My buddy Dave commented on the Billy King post about BK's "Euro Aversion." I want to make the case here for drafting foreign players.

If you look at the best teams in the league, they are littered with great foreign talent. The Spurs stayed awesome by plucking Tony Parker and Manu Ginobili late in drafts. They have consolidated by adding Fabricio Oberto, Tiago Splitter, Ian Mahinmi, Beno Udrih, and others. The Lakers have Pau Gasol, Sasha Vujacic, and Vladimir Radmanovic. The old Kings had Peja and Vlade. Today's Jazz have Andrei Kirilenko and Mehmet Okur. The Suns have Boris Diaw and Leandro Barbosa.

What's strange is that the Eastern teams, save the Nets, Pistons and Raptors, have basically been averse to foreign talent--to their own detriment. Yes, Andrea Bargnani is no stud. But plenty of great players in the NBA--from Dirk Nowitzki to Thabo Sefalosha, not to mention Yao Ming--hail from overseas. Most of the foreign players have a specific skill set: they know how to play the offensive team game well, many of them can shoot, and few of them are great defenders. Guys like Gasol and Ginobili are absolutely unstoppable at the international level.

Teams ignore these players to their own detriment. Not every international star is a boon, many are busts. But we could say the same about high school or even college stars. Jiri Welsch, Korleone Young, and Trajan Langdon do not a good team make. But Yi Jianlin, Lou Williams, and Al Horford are the future of the NBA. To ignore any source of talent is catastrophic. The Raptors were able to piece together a very good team by simply plucking international talent that other teams had ignored. What team couldn't use Anthony Parker's (picked by the Sixers) shooting or Jorge Garbajosa's savvy? Jose Calderon will be one of the hottest commodities on this year's free agent market.

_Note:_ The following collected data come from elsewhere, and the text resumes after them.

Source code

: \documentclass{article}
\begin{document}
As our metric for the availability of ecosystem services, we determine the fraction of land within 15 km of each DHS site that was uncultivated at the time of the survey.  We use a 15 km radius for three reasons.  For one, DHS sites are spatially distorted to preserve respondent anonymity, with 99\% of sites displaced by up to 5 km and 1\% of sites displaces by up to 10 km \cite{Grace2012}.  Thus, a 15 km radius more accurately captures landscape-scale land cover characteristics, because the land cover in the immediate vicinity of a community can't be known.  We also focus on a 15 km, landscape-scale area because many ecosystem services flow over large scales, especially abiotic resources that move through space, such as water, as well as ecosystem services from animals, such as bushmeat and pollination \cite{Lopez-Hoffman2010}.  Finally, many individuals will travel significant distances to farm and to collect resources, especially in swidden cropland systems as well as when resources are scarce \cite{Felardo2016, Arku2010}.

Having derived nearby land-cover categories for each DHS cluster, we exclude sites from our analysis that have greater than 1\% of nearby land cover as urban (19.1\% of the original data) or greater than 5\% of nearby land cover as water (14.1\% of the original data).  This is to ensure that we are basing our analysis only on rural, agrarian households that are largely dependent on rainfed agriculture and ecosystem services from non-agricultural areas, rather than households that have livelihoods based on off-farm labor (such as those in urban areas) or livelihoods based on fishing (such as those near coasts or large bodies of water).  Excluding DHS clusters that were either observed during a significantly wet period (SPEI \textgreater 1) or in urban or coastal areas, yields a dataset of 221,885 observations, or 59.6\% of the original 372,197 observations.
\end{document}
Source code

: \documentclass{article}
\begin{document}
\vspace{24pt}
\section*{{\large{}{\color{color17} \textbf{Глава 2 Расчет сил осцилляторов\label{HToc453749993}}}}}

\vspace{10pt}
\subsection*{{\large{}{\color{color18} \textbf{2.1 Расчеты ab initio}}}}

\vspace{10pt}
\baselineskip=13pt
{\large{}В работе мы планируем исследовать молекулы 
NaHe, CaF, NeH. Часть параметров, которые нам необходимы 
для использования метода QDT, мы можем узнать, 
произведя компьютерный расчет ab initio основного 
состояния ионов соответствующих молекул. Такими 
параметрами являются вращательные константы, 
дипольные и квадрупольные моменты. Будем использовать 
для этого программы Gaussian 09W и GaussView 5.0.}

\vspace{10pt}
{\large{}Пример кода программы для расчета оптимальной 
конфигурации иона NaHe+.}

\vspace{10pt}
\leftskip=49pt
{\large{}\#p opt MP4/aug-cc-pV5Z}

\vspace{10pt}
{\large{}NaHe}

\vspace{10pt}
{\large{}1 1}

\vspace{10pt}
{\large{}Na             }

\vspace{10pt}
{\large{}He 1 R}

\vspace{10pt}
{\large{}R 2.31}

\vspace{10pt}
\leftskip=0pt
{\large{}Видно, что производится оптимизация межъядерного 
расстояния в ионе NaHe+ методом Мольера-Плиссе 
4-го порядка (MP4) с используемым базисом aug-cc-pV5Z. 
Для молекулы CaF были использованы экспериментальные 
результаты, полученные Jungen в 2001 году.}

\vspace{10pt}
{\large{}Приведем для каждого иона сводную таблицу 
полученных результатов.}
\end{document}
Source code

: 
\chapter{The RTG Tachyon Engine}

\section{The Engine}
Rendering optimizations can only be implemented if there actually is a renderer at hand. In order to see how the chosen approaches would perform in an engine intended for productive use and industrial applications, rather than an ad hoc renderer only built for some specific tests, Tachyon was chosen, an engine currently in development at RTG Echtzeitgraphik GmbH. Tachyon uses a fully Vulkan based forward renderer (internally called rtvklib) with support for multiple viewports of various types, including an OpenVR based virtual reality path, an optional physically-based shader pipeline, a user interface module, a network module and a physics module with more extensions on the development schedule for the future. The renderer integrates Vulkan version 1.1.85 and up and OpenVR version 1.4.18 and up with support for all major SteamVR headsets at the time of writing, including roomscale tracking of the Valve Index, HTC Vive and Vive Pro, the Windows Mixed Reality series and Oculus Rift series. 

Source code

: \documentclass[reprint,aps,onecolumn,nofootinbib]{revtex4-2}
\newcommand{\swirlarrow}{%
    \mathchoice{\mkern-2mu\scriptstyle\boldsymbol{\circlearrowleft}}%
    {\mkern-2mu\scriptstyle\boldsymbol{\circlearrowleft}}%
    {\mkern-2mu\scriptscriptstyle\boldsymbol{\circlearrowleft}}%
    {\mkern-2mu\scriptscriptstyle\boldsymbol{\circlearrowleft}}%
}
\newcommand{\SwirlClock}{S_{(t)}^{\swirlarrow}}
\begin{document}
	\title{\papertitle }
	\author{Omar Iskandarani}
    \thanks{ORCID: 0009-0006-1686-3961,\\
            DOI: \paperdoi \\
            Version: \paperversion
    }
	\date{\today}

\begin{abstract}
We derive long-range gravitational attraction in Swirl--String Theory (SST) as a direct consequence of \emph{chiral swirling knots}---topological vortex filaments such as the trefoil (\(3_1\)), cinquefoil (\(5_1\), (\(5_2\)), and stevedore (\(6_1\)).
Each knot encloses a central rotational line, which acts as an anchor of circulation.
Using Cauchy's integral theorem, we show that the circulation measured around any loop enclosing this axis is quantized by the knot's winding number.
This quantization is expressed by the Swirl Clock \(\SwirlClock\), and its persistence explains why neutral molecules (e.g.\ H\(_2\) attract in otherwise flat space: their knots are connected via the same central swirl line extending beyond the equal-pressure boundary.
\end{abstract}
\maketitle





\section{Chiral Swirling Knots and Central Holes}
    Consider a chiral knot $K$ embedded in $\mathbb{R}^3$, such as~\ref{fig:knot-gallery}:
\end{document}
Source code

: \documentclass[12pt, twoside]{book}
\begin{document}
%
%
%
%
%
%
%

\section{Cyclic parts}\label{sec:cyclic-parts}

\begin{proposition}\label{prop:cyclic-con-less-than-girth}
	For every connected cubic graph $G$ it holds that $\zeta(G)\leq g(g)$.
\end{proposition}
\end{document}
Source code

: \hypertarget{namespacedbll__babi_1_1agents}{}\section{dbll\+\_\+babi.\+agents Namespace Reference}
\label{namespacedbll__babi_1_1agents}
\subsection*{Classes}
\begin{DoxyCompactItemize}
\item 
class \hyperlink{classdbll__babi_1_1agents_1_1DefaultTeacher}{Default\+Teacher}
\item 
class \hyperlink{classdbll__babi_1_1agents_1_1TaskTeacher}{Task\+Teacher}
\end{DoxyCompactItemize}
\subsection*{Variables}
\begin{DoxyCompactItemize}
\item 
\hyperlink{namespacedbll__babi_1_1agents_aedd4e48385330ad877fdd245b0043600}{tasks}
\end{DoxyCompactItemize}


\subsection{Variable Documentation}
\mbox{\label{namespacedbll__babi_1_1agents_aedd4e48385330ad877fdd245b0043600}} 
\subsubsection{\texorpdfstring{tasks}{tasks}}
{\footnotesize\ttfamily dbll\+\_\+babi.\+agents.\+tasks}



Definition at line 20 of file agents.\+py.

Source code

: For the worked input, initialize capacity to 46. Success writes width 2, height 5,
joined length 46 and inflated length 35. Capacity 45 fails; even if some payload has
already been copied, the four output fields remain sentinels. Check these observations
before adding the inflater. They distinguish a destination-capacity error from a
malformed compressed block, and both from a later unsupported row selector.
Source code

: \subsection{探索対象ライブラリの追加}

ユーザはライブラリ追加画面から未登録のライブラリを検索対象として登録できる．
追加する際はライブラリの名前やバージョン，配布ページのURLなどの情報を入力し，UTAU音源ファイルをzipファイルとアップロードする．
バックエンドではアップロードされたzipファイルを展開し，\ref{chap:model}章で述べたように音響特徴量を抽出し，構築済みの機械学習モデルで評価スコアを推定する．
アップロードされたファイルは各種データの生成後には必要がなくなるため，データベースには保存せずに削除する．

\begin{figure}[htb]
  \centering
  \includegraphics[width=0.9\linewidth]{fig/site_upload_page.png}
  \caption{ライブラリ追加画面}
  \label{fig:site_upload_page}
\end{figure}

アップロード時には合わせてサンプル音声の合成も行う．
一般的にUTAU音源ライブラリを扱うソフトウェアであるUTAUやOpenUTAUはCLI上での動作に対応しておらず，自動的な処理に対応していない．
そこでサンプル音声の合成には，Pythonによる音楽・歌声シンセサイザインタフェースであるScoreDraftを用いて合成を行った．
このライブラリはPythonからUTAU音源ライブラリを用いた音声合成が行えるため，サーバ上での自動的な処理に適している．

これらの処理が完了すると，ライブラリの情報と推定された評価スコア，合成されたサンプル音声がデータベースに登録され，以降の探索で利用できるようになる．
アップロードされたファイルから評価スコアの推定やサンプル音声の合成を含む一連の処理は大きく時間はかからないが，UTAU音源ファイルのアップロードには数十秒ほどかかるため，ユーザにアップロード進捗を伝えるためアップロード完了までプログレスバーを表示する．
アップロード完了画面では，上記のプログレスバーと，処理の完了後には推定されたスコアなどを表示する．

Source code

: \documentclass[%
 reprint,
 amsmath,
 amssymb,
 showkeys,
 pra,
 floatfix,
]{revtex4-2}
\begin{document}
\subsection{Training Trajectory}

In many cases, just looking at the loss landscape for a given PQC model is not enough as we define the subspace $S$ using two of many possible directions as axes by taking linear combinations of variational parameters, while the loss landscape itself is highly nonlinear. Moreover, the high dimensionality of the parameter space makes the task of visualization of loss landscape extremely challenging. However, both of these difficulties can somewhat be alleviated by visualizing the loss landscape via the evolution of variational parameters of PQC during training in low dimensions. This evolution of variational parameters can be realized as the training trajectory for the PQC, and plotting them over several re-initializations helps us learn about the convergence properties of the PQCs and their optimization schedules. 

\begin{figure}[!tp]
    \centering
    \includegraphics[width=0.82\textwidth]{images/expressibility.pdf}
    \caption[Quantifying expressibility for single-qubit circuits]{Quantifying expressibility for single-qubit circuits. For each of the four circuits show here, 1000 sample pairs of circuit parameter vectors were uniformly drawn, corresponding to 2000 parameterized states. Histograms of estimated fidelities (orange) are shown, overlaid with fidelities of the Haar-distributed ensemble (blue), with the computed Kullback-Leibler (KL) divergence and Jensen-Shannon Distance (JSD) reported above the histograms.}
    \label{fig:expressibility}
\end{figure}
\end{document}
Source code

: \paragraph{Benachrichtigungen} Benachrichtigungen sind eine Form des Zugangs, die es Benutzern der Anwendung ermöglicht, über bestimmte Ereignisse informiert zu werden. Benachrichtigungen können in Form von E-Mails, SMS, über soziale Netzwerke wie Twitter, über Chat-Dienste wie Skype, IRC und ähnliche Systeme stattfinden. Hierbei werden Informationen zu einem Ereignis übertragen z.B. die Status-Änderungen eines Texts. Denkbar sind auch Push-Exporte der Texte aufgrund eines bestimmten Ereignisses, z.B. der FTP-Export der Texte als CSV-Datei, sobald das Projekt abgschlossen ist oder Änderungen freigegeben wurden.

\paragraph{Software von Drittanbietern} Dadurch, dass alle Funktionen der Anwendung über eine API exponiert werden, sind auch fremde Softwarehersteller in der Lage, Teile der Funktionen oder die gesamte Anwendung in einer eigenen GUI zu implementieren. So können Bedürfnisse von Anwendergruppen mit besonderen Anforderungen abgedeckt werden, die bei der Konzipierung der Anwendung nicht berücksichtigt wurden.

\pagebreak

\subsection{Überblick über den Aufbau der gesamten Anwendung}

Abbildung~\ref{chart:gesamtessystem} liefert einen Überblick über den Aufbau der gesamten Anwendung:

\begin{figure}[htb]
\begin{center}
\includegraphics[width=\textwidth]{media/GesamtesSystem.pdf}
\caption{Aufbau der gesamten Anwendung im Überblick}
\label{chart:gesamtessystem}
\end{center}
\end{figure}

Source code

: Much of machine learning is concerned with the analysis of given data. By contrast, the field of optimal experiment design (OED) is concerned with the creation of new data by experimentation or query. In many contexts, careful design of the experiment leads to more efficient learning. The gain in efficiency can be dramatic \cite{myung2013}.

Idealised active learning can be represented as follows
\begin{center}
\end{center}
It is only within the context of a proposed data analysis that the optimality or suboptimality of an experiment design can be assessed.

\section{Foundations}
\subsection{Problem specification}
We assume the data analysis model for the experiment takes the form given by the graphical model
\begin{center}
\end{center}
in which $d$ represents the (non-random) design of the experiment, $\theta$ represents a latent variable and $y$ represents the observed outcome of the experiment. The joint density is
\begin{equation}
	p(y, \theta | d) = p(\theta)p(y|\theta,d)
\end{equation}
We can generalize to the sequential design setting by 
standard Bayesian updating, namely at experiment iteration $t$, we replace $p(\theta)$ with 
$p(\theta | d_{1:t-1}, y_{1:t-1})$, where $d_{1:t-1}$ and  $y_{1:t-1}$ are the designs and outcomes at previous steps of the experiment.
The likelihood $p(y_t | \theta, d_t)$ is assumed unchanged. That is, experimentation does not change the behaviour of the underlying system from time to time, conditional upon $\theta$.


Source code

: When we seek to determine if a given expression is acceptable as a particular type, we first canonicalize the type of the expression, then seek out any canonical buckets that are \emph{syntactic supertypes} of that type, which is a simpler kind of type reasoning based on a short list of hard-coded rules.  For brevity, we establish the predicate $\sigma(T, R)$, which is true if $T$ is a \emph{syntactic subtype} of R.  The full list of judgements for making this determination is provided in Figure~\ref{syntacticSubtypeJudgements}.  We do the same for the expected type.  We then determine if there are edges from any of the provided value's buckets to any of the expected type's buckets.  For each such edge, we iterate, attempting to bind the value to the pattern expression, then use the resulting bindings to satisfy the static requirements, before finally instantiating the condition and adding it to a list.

Every team needs guys who can pass and shoot, who know how to play the team game. European and South American players are particularly adept at these skills. The best teams in the West--the Suns, Spurs, Lakers, Mavericks, Rockets, and Jazz--all employ them heavily. In the East, the Nets and Raptors have decent foreign players and the Pistons famously drafted Darko Milicic over Carmelo Anthony and now appear to be once bitten, twice shy. The Spurs strategy of staying great by drafting foreign players late in the draft has served them extremely well. Few other teams have caught on. The Spurs even had to draft-and-trade (for salary cap reasons) Luis Scola and Leandro Barbosa to competitors because of the dearth of scouting on these players. How can so many teams be dropping the ball?